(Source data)
========

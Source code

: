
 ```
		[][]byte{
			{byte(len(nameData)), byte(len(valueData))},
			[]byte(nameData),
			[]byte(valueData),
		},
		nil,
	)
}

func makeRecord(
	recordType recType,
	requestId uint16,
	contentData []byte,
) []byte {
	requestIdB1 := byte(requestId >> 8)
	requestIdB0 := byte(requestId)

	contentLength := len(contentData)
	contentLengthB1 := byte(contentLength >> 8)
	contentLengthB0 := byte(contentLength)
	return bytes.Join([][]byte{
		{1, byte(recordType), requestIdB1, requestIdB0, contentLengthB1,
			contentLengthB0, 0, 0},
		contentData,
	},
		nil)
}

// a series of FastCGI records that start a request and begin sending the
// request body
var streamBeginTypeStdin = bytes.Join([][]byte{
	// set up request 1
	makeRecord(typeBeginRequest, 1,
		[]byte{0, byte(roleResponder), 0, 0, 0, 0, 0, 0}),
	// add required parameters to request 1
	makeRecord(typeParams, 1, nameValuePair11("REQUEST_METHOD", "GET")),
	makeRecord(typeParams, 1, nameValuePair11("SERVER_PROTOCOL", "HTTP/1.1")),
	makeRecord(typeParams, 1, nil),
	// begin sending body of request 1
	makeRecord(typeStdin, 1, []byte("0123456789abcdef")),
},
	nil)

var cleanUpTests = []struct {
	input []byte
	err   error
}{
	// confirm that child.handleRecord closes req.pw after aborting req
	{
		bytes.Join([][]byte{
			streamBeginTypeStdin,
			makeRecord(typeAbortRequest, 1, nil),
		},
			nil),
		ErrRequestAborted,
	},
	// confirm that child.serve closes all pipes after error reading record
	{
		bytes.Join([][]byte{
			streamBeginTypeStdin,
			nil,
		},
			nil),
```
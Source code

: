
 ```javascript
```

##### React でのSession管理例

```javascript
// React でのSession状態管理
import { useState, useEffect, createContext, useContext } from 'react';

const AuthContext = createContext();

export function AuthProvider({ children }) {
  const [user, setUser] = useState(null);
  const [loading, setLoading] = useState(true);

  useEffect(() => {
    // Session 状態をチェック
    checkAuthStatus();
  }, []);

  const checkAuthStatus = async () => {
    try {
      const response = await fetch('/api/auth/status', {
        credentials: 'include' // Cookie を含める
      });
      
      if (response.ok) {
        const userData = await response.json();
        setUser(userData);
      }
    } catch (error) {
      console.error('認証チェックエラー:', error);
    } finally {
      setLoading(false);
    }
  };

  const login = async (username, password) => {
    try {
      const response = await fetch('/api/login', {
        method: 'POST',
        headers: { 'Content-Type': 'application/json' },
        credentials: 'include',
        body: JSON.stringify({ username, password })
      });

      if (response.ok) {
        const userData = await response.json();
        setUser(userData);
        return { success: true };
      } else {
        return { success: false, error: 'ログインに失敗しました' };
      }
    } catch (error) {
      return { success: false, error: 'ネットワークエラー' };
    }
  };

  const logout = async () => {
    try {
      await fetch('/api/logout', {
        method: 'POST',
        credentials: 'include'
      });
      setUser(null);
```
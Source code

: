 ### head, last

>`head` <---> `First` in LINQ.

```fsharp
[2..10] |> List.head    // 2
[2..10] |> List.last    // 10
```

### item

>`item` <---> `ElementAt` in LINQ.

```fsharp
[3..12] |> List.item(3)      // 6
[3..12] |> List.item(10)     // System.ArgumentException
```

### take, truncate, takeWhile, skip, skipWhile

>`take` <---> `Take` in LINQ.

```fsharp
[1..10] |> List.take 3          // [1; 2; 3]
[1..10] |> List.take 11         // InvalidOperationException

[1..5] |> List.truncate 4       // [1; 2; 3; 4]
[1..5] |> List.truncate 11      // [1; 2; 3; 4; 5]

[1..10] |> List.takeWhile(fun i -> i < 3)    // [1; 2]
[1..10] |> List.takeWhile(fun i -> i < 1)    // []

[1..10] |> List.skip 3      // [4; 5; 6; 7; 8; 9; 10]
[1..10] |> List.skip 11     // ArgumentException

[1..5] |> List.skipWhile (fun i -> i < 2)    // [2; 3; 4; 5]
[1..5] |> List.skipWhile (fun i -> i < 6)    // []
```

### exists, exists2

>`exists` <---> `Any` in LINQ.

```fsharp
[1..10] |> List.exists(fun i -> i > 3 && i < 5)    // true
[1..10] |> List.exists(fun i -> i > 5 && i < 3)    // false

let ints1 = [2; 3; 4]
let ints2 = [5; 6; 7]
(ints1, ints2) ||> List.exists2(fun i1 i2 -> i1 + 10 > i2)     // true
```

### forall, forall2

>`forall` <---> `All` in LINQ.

========

§ **Problem to work on**:
The expected response is the full data, reproduced exactly.

§ **Exercise output**:
Source code

:
 ```
		[][]byte{
			{byte(len(nameData)), byte(len(valueData))},
			[]byte(nameData),
			[]byte(valueData),
		},
		nil,
	)
}

func makeRecord(
	recordType recType,
	requestId uint16,
	contentData []byte,
) []byte {
	requestIdB1 := byte(requestId >> 8)
	requestIdB0 := byte(requestId)

	contentLength := len(contentData)
	contentLengthB1 := byte(contentLength >> 8)
	contentLengthB0 := byte(contentLength)
	return bytes.Join([][]byte{
		{1, byte(recordType), requestIdB1, requestIdB0, contentLengthB1,
			contentLengthB0, 0, 0},
		contentData,
	},
		nil)
}

// a series of FastCGI records that start a request and begin sending the
// request body
var streamBeginTypeStdin = bytes.Join([][]byte{
	// set up request 1
	makeRecord(typeBeginRequest, 1,
		[]byte{0, byte(roleResponder), 0, 0, 0, 0, 0, 0}),
	// add required parameters to request 1
	makeRecord(typeParams, 1, nameValuePair11("REQUEST_METHOD", "GET")),
	makeRecord(typeParams, 1, nameValuePair11("SERVER_PROTOCOL", "HTTP/1.1")),
	makeRecord(typeParams, 1, nil),
	// begin sending body of request 1
	makeRecord(typeStdin, 1, []byte("0123456789abcdef")),
},
	nil)

var cleanUpTests = []struct {
	input []byte
	err   error
}{
	// confirm that child.handleRecord closes req.pw after aborting req
	{
		bytes.Join([][]byte{
			streamBeginTypeStdin,
			makeRecord(typeAbortRequest, 1, nil),
		},
			nil),
		ErrRequestAborted,
	},
	// confirm that child.serve closes all pipes after error reading record
	{
		bytes.Join([][]byte{
			streamBeginTypeStdin,
			nil,
		},
			nil),
```
Source code

:
 ```javascript
```

##### React でのSession管理例

```javascript
// React でのSession状態管理
import { useState, useEffect, createContext, useContext } from 'react';

const AuthContext = createContext();

export function AuthProvider({ children }) {
  const [user, setUser] = useState(null);
  const [loading, setLoading] = useState(true);

  useEffect(() => {
    // Session 状態をチェック
    checkAuthStatus();
  }, []);

  const checkAuthStatus = async () => {
    try {
      const response = await fetch('/api/auth/status', {
        credentials: 'include' // Cookie を含める
      });
      
      if (response.ok) {
        const userData = await response.json();
        setUser(userData);
      }
    } catch (error) {
      console.error('認証チェックエラー:', error);
    } finally {
      setLoading(false);
    }
  };

  const login = async (username, password) => {
    try {
      const response = await fetch('/api/login', {
        method: 'POST',
        headers: { 'Content-Type': 'application/json' },
        credentials: 'include',
        body: JSON.stringify({ username, password })
      });

      if (response.ok) {
        const userData = await response.json();
        setUser(userData);
        return { success: true };
      } else {
        return { success: false, error: 'ログインに失敗しました' };
      }
    } catch (error) {
      return { success: false, error: 'ネットワークエラー' };
    }
  };

  const logout = async () => {
    try {
      await fetch('/api/logout', {
        method: 'POST',
        credentials: 'include'
      });
      setUser(null);
```
Source code

: ### head, last

>`head` <---> `First` in LINQ.

```fsharp
[2..10] |> List.head    // 2
[2..10] |> List.last    // 10
```

### item

>`item` <---> `ElementAt` in LINQ.

```fsharp
[3..12] |> List.item(3)      // 6
[3..12] |> List.item(10)     // System.ArgumentException
```

### take, truncate, takeWhile, skip, skipWhile

>`take` <---> `Take` in LINQ.

```fsharp
[1..10] |> List.take 3          // [1; 2; 3]
[1..10] |> List.take 11         // InvalidOperationException

[1..5] |> List.truncate 4       // [1; 2; 3; 4]
[1..5] |> List.truncate 11      // [1; 2; 3; 4; 5]

[1..10] |> List.takeWhile(fun i -> i < 3)    // [1; 2]
[1..10] |> List.takeWhile(fun i -> i < 1)    // []

[1..10] |> List.skip 3      // [4; 5; 6; 7; 8; 9; 10]
[1..10] |> List.skip 11     // ArgumentException

[1..5] |> List.skipWhile (fun i -> i < 2)    // [2; 3; 4; 5]
[1..5] |> List.skipWhile (fun i -> i < 6)    // []
```

### exists, exists2

>`exists` <---> `Any` in LINQ.

```fsharp
[1..10] |> List.exists(fun i -> i > 3 && i < 5)    // true
[1..10] |> List.exists(fun i -> i > 5 && i < 3)    // false

let ints1 = [2; 3; 4]
let ints2 = [5; 6; 7]
(ints1, ints2) ||> List.exists2(fun i1 i2 -> i1 + 10 > i2)     // true
```

### forall, forall2

>`forall` <---> `All` in LINQ.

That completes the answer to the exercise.